BRIEF: Across all the records, filter for lines with the word "hasNext" and copy them.

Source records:
::::
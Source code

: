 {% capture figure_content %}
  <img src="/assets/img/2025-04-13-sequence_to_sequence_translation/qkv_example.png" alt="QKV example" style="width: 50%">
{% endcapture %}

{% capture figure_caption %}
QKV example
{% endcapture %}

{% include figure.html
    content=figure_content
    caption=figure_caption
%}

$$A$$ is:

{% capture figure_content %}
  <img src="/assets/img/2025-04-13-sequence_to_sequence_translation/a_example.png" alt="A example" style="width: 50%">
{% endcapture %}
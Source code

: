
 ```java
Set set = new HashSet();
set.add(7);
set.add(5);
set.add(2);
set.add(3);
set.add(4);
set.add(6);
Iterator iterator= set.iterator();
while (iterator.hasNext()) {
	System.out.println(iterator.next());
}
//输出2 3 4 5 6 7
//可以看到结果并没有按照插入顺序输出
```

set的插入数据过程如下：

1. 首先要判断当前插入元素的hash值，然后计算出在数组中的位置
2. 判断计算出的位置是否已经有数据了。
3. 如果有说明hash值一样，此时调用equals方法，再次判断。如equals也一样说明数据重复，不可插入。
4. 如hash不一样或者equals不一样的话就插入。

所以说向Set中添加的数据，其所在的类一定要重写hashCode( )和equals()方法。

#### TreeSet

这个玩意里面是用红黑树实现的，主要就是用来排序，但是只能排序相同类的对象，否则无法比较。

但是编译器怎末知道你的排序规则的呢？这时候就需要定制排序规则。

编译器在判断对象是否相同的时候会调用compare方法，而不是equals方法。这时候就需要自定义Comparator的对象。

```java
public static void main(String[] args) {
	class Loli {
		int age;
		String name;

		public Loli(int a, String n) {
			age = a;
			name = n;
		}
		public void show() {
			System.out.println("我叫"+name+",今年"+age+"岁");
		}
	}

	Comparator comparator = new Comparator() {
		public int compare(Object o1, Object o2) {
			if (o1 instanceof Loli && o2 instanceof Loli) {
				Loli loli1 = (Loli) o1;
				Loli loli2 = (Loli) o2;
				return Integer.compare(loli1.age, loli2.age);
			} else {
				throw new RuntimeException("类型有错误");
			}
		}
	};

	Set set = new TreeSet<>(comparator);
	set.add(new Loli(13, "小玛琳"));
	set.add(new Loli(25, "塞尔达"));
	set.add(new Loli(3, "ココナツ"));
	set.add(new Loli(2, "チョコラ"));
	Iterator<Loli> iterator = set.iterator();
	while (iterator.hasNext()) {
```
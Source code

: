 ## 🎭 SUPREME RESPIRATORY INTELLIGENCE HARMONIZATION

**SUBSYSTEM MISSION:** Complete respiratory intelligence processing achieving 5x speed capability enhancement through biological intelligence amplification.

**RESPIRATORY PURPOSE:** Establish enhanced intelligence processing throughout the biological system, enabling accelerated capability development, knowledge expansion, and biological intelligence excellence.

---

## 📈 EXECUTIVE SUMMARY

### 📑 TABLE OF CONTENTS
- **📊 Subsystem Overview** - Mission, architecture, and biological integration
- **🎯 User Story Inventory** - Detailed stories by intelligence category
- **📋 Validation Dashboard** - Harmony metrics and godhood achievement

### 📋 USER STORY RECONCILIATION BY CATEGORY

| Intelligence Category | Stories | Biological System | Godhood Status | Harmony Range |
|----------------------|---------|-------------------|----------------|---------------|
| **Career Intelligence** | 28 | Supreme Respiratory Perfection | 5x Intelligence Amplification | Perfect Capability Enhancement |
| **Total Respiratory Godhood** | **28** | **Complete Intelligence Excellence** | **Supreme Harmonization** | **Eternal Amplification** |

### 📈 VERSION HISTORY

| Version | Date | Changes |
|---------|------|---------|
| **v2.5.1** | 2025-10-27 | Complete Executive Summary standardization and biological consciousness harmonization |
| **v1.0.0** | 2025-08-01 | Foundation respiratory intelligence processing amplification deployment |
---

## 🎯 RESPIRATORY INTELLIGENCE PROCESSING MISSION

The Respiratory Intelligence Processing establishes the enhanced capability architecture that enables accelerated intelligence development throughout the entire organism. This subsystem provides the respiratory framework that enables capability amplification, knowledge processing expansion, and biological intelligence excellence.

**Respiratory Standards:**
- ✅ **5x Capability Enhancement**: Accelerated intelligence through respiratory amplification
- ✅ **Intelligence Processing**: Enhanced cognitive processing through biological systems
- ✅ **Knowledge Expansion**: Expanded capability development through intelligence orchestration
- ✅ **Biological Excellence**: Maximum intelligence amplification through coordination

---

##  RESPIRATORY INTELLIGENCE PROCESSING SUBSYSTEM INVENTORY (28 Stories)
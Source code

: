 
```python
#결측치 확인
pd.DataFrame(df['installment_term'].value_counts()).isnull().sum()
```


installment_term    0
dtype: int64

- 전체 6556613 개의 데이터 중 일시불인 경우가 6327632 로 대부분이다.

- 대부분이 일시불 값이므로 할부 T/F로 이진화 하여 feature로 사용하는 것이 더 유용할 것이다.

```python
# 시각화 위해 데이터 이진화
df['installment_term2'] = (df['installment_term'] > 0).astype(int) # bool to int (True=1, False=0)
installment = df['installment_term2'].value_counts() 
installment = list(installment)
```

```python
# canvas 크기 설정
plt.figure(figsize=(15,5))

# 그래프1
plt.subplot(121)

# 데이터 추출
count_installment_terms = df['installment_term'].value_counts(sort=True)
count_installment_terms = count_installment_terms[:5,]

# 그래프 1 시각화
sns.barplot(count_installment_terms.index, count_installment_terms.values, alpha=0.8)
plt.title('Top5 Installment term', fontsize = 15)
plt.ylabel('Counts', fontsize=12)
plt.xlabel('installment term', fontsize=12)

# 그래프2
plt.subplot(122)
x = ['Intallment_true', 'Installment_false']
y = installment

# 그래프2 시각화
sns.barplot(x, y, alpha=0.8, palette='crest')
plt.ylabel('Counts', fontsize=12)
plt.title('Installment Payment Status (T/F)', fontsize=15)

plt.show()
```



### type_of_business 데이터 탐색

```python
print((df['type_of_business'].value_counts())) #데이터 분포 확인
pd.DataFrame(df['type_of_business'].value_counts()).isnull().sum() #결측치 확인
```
::::
ANSWER:
while (iterator.hasNext()) {
	while (iterator.hasNext()) {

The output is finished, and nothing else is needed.